Another significant contribution is Hicks' adumbration of theories relating to the process of 'normalization', or a process by which the state attempted to restore state socialism in the face of public unrest, with particular emphasis on the role of independent environmental groups.

While Hicks does cite a number of specific instances of environmentally motivated political unrest, she fails to make the case that environmental activism was a major consideration in either the motivations or strategies of the Polish political opposition. She does cite the Chernobyl nuclear accident as an event which helped galvanize opposition not only from without, but also from within the state. However, it is not clear that the reaction to Chernobyl was in the interest of environmental protection as much as it was one of the many manifestations of hostility toward Soviet inefficiency and lack of regard for public well-being.

This lack of a clearly identified connection between the Polish environmental movement and unofficial or official state policy continues through her analysis of postcommunist Poland. One example is provided of opposition to the construction of an aluminum smelter, but this smelter was not on Polish soil, and it would not have provided direct economic benefit to the affected Poles. Hicks lists polling data which purport to show widespread public support for greater environmental protection. However, such polling data are not uncommon. As anyone who has been involved with implementation of environmental policy can attest, public support for environmental protection typically wanes when the public recognizes the economic costs.

The conclusions Hicks draws from the large collection of facts she accumulated are somewhat unsatisfying. Perhaps it is my background as an environmental engineer which biases my reaction to her arguments. She asserts that the causes of environmental degradation in both communist and capitalist countries stem from the same root, 'a general ideology of unlimited economic growth.... [a belief in] human ability to conquer and tame nature for human purposes... [and] a belief in technological solutions.' Professor Hicks does acknowledge the irony that state socialism would appear to be well-suited to protect the environment, yet utterly failed to do so. She also observes that such ecological destruction in a socialist economy indicates that private property is not the root cause of such destruction. However, she claims that it was the state's need to achieve legitimacy through economic development, and not any inherent flaw of state socialism relative to other systems of government, which causedwidespread economic degradation in former communist nations such as Poland. Even more remarkably, Professor Hicks alleges that the Western capitalist countries have similarly failed to protect the environment.

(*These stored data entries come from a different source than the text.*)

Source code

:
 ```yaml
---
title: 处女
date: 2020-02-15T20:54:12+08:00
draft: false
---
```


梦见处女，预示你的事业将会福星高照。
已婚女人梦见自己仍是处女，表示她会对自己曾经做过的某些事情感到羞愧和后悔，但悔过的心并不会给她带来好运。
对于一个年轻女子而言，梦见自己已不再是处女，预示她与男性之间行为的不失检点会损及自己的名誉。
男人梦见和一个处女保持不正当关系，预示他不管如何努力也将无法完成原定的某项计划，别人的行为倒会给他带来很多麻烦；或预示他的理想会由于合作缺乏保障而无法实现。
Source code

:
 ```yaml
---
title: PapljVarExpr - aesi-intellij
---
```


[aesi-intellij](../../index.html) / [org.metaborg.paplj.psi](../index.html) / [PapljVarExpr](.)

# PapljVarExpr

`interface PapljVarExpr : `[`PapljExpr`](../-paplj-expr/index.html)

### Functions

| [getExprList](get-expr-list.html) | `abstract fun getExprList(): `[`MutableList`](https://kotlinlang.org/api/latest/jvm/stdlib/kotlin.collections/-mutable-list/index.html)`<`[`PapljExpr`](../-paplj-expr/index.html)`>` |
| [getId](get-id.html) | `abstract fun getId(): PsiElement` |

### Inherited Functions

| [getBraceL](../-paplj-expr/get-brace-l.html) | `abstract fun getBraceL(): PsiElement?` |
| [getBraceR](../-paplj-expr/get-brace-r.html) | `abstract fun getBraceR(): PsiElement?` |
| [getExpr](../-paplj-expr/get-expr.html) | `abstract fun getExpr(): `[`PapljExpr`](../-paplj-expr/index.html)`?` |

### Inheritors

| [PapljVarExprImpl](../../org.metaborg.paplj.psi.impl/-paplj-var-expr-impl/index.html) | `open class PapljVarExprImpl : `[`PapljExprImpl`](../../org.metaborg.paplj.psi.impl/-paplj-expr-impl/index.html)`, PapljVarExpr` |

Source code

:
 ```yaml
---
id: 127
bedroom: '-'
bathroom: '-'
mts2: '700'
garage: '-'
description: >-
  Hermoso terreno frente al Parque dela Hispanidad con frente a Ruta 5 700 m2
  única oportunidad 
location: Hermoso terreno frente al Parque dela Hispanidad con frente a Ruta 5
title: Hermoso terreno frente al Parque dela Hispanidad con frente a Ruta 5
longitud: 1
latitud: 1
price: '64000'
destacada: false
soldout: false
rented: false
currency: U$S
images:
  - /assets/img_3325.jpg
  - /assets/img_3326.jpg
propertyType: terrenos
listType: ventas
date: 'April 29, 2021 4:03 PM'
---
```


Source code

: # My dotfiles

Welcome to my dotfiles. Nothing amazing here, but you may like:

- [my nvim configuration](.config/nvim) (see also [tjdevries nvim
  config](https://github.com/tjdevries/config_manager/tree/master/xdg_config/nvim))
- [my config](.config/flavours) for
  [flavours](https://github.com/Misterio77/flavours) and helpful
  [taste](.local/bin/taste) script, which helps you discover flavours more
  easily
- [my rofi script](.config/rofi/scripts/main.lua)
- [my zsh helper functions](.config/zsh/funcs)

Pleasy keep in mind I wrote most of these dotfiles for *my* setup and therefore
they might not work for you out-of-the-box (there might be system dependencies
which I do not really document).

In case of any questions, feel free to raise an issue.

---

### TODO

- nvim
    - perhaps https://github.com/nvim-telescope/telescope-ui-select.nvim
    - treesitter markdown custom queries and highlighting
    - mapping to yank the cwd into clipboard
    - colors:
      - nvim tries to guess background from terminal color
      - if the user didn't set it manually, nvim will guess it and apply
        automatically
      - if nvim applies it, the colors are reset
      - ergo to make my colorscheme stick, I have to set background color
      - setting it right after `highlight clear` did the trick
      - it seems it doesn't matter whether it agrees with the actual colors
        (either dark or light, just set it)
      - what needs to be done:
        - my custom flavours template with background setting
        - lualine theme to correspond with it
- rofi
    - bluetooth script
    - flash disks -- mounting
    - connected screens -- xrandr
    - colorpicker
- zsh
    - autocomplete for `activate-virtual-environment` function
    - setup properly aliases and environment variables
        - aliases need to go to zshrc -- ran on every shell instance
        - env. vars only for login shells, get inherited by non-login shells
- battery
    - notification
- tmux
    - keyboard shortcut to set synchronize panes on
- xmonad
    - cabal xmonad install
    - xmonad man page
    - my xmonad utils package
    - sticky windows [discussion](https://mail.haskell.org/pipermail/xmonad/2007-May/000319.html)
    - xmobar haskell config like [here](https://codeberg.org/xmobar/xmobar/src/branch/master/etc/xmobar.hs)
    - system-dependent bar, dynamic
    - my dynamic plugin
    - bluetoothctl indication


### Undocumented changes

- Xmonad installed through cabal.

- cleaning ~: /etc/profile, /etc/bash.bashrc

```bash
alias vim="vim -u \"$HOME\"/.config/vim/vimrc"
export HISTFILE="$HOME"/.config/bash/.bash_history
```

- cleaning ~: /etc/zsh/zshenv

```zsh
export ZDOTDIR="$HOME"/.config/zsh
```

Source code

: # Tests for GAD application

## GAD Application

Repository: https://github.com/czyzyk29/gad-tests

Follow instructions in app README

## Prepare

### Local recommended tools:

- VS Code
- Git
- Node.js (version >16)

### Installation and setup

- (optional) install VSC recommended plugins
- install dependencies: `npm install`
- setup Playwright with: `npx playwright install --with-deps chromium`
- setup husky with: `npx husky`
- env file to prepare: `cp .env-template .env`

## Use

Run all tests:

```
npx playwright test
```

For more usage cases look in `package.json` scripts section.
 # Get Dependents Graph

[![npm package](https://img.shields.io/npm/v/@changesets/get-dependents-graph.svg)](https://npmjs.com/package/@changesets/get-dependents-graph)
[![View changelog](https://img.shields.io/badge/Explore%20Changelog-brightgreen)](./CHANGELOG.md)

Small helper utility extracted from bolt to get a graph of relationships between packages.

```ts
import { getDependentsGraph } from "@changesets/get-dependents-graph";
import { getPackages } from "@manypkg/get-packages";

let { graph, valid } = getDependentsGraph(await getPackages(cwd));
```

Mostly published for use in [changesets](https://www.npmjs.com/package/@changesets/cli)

It is unfortunate that such an excellent exposition of historical fact would be burdened by the usual indefensible pablum of environmentalist ideology. Nevertheless, Hicks book is important as an exposition of key facts about the Polish environmental movement and the history of environmental protection in Poland.

Thomas C. Jagiella, PE, is Environmental Engineer/Director of Compliance Republic Group, Inc. in Hutchinson, Kansas, and a PhD candidate in Environmental Engineering at Rice University.